西門市場の民心


韓国紙セゲイルボ・コラム「説往説来」

 大邱の西門市場は朝鮮時代に慶尚監営(慶尚道を管轄する役所、道庁に相当)の西門の外にあったのでこう名付けられた。平壌場・江景場(忠清南道論山市の在来市場)と共に三大市場の一つだった。韓国動乱後、大邱で繊維産業が興ると反物の卸・小売り商が集まり現市場の大枠ができた。今は4000店舗に2万人が従事する嶺南(大邱市・慶尚南北道=TK)地域最大の市場だ。TKの民心が分かる政治的な象徴性をもった場所でもある。

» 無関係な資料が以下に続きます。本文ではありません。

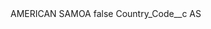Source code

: <?xml version="1.0" encoding="UTF-8"?>
<CustomMetadata xmlns="http://soap.sforce.com/2006/04/metadata" xmlns:xsi="http://www.w3.org/2001/XMLSchema-instance" xmlns:xsd="http://www.w3.org/2001/XMLSchema">
    <label>AMERICAN SAMOA</label>
    <protected>false</protected>
    <values>
        <field>Country_Code__c</field>
        <value xsi:type="xsd:string">AS</value>
    </values>
</CustomMetadata>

 昨年、大火事に見舞われたが活気を取り戻しつつある。道路脇の販売台は再び夜も観光客で賑(にぎ)わっている。光復(日本統治からの解放)後、6回も大火事に遭ったが今回も再起しているのだ。

 西門市場は朴槿恵大統領にとって格別の場所だ。2004年の総選挙で盧武鉉大統領弾劾の逆風によって民心が動揺した時、2012年の大統領選挙当時、世論調査で押されている時にここを訪ねた。いずれも熱い支持を確認し、その力で政治的危機を克服した。

 一昨年9月の訪問時は、朴大統領を支持する市民たちが市場を埋め尽くした。しかし、崔順実氏の国政介入疑惑が持ち上がった後は雰囲気が変わった。火災の翌日に訪問すると「何しに来たんだ」という冷ややかな反応ばかり。「帰りの車の中で涙を流した」という報道に対し「ショーでもしているのか」という声まで出た。大統領の写真は次第に姿を消し、地面に捨てられたりもした。信じていた大統領に対する怒りがそれだけ大きかった。

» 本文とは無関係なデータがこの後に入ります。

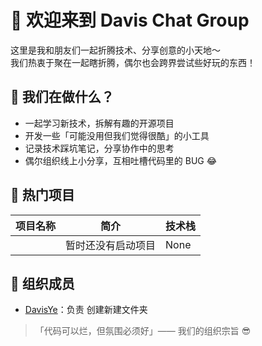 # 👋 欢迎来到 Davis Chat Group

这里是我和朋友们一起折腾技术、分享创意的小天地～  
我们热衷于聚在一起瞎折腾，偶尔也会跨界尝试些好玩的东西！


## 🚀 我们在做什么？

- 一起学习新技术，拆解有趣的开源项目
- 开发一些「可能没用但我们觉得很酷」的小工具
- 记录技术踩坑笔记，分享协作中的思考
- 偶尔组织线上小分享，互相吐槽代码里的 BUG 😂


## 🌟 热门项目

| 项目名称 | 简介 | 技术栈 |
|----------|------|--------|
|  | 暂时还没有启动项目 | None |


## 👥 组织成员

- [DavisYe]((https://github.com/DavisYe))：负责 创建新建文件夹


> 「代码可以烂，但氛围必须好」—— 我们的组织宗旨 😎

 3カ月が過ぎた現在、雰囲気は再び変化したようだ。コ・ヨンテ録音ファイル(コ氏と側近たちの通話録音。メディアを利用し朴大統領や親しかった崔順実氏の追い落としを企てたことが分かる)が公開されてからだという。商街繁栄会の幹部は「最初は大統領が国民を裏切ったと失望したが、今は大統領もはめられたと考える人たちが多い」と語る。『大統領様、頑張ってください』というプラカードも再登場した。

 与党と袂を分かった「正しい政党」で大統領を目指す南景弼・京畿道知事は市民から「X野郎」という卑俗な言葉を投げかけられた。同党の劉承★議員は大邱出身なのに哀れなくらいの支持率だ。二人とも裏切り者とされたためだ。ある区長経験者は「若者たちは(朴大統領への)反感があるが、すでに弾劾の民心は攻守所を変えた」と語る。国と大統領の運命を分かつ弾劾審判が一週間内に決まる。西門市場の人々と朴大統領の“愛憎ドラマ”の後編が気がかりだ。

 (3月7日付)

★=日へんに文

※記事は本紙の編集方針とは別であり、韓国の論調として紹介するものです。